I genitori di Matteo hanno compiuto un altro gesto di generosità. Per la morte del loro figlioletto, infatti, non hanno voluto fiori, ma opere di bene: le offerte della questua saranno destinate al reparto di Rianimazione dell’Ospedale di Rimini.

Il saluto della comunità

Il piccolo Matteo non lascia solo la mamma Nicoletta, il papà Maurizio, il nonno Giuseppe, la nonna Graziella, gli zii Enrico, Raimondo e Lina, i cugini Angelica, Bianca e Lorenzo, ma anche un’intera comunità che si è stretta attorno ai familiari per dare loro conforto ed affetto in questo momento di grande dolore.

Al termine della Celebrazione Eucaristica, infatti, alcuni parenti ed amici hanno voluto tracciare un ricordo del piccolo Matteo e dare a lui un ultimo saluto.

Una rappresentante dell’AIDO (Associazione Italiana Donatori degli Organi) ha pronunciato parole di gratitudine verso i genitori per il grande gesto di generosità che ha permesso a sei bambini di vivere.

Un amico di famiglia ha letto una lettera a nome della madre Nicoletta, che ha voluto ricordare la curiosità del figlio, “la saggezza innata che lasciava tutti a bocca aperta”. “Ti abbiamo desiderato, cercato ed amato” – detto – “e resterai per sempre con noi”.
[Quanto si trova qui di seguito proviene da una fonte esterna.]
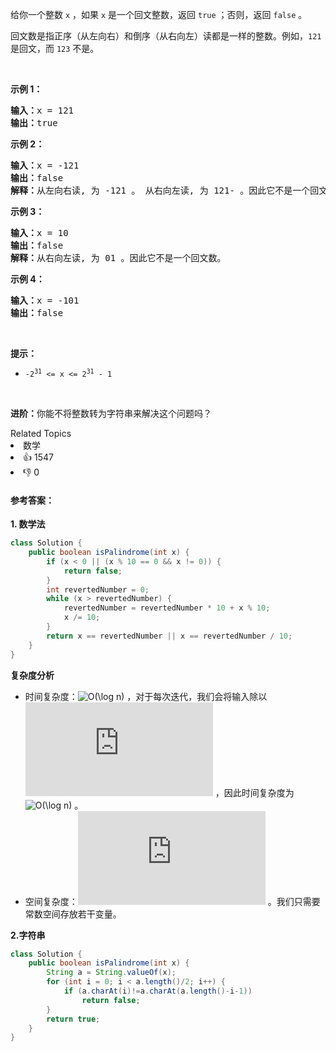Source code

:<p>给你一个整数 <code>x</code> ，如果 <code>x</code> 是一个回文整数，返回 <code>true</code> ；否则，返回 <code>false</code> 。</p>

<p>回文数是指正序（从左向右）和倒序（从右向左）读都是一样的整数。例如，<code>121</code> 是回文，而 <code>123</code> 不是。</p>

<p> </p>

<p><strong>示例 1：</strong></p>

<pre>
<strong>输入：</strong>x = 121
<strong>输出：</strong>true
</pre>

<p><strong>示例 2：</strong></p>

<pre>
<strong>输入：</strong>x = -121
<strong>输出：</strong>false
<strong>解释：</strong>从左向右读, 为 -121 。 从右向左读, 为 121- 。因此它不是一个回文数。
</pre>

<p><strong>示例 3：</strong></p>

<pre>
<strong>输入：</strong>x = 10
<strong>输出：</strong>false
<strong>解释：</strong>从右向左读, 为 01 。因此它不是一个回文数。
</pre>

<p><strong>示例 4：</strong></p>

<pre>
<strong>输入：</strong>x = -101
<strong>输出：</strong>false
</pre>

<p> </p>

<p><strong>提示：</strong></p>

<ul>
	<li><code>-2<sup>31</sup> <= x <= 2<sup>31</sup> - 1</code></li>
</ul>

<p> </p>

<p><strong>进阶：</strong>你能不将整数转为字符串来解决这个问题吗？</p>
<div><div>Related Topics</div><div><li>数学</li></div></div><div><li>👍 1547</li><li>👎 0</li></div>



#### **参考答案：**

**1. 数学法**

```java
class Solution {
    public boolean isPalindrome(int x) {
        if (x < 0 || (x % 10 == 0 && x != 0)) {
            return false;
        }
        int revertedNumber = 0;
        while (x > revertedNumber) {
            revertedNumber = revertedNumber * 10 + x % 10;
            x /= 10;
        }
        return x == revertedNumber || x == revertedNumber / 10;
    }
}
```

**复杂度分析**

- 时间复杂度：![O(\log n)](https://latex.codecogs.com/svg.latex?O(\log%20n)) ，对于每次迭代，我们会将输入除以 ![10](http://latex.codecogs.com/svg.latex?10) ，因此时间复杂度为 ![O(\log n)](https://latex.codecogs.com/svg.latex?O(\log%20n)) 。
- 空间复杂度：![O(1)](http://latex.codecogs.com/svg.latex?O(1)) 。我们只需要常数空间存放若干变量。

**2.字符串**

```java
class Solution {
    public boolean isPalindrome(int x) {
        String a = String.valueOf(x);
        for (int i = 0; i < a.length()/2; i++) {
            if (a.charAt(i)!=a.charAt(a.length()-i-1))
                return false;
        }
        return true;
    }
}
```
Una maestra della Scuola Primaria ha ricordato il carattere mite del piccolo Matteo: “bBono, gentile, educato, rispettoso, collaborativo, accogliente e fiducioso, Matte si affidava a noi maestre, sempre, anche quando le cose non andavano come dovevano andare. Non è mai andato in conflitto con nessuno”.

Anche una docente della Scuola Secondaria di Primo Grado, richiamando le parole sull’amicizia pronunciate dal Piccolo Principe, ha detto: “Tu, Matteo, ci hai addomesticato, entrando in classe in punta di piedi a Settembre, con il tuo sorriso leale, da ragazzino buono, vivendo un’amicizia sincera con i tuoi compagni, la complicità e l’altruismo”.

Un’amica di famiglia ha poi letto una lettera scritta a Matteo da una sua piccola amica, Gaia, la quale ha scritto: “Nessuno al mondo potrà mai sostituirti”. A seguire alcuni compagni di classe di Matteo hanno letto un pensiero.

Ultimo ad intervenire è stato il parroco don Ulderico Ceroni, il quale ha ricordato i momenti più belli vissuti con Matteo, in particolare in occasione della sua Prima Comunione ed ha annunciato a tutti che il coro dei piccoli, di cui Matteo faceva parte e che ha animato la Messa, prenderà il suo nome: diventerà “Il piccolo coro Matteo Brandimarti”

Una vita che continua

Tra palloncini lanciati in cielo e messaggi affidati al vento, la salma di Matteo ha lasciato la chiesa di San Pio X per essere tumulata presso il cimitero civico di San Benedetto del Tronto.

Come ha detto il vescovo Gianpiero al termine della Messa, “Matteo non rimane solo nel nostro cuore, Matteo rimane nel cuore di Dio e ci insegna a rimanere attaccati alla vita“.